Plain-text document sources
# # # # #
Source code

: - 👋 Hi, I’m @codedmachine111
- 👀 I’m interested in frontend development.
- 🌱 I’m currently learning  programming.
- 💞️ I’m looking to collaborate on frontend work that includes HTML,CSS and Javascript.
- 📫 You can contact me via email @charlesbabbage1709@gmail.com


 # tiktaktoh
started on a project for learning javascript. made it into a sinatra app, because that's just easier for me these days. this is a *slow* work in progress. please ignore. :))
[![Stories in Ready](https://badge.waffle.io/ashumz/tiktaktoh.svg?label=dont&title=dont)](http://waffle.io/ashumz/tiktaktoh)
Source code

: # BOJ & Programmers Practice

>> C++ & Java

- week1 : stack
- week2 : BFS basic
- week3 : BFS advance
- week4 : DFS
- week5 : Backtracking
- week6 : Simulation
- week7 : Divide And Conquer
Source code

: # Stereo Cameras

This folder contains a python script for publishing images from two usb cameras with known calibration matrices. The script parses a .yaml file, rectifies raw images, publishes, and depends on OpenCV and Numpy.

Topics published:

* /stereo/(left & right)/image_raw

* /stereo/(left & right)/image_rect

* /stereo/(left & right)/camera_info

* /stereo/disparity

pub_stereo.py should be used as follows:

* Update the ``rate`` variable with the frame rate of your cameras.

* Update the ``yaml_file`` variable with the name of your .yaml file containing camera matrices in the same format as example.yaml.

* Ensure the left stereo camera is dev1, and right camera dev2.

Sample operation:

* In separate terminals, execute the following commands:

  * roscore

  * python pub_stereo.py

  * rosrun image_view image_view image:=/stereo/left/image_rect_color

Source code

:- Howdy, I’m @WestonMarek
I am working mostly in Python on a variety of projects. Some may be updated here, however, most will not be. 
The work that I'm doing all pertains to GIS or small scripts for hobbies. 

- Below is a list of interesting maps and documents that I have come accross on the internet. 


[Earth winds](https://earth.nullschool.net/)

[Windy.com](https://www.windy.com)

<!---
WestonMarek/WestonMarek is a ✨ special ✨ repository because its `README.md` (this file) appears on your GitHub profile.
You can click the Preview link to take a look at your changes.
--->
# # # # #
▶ [WORK INSTRUCTION] Every line in the entries above that mentions the word "WestonMarek" must be shown.

▶ [REPLY TO THE TASK]
:- Howdy, I’m @WestonMarek
WestonMarek/WestonMarek is a ✨ special ✨ repository because its `README.md` (this file) appears on your GitHub profile.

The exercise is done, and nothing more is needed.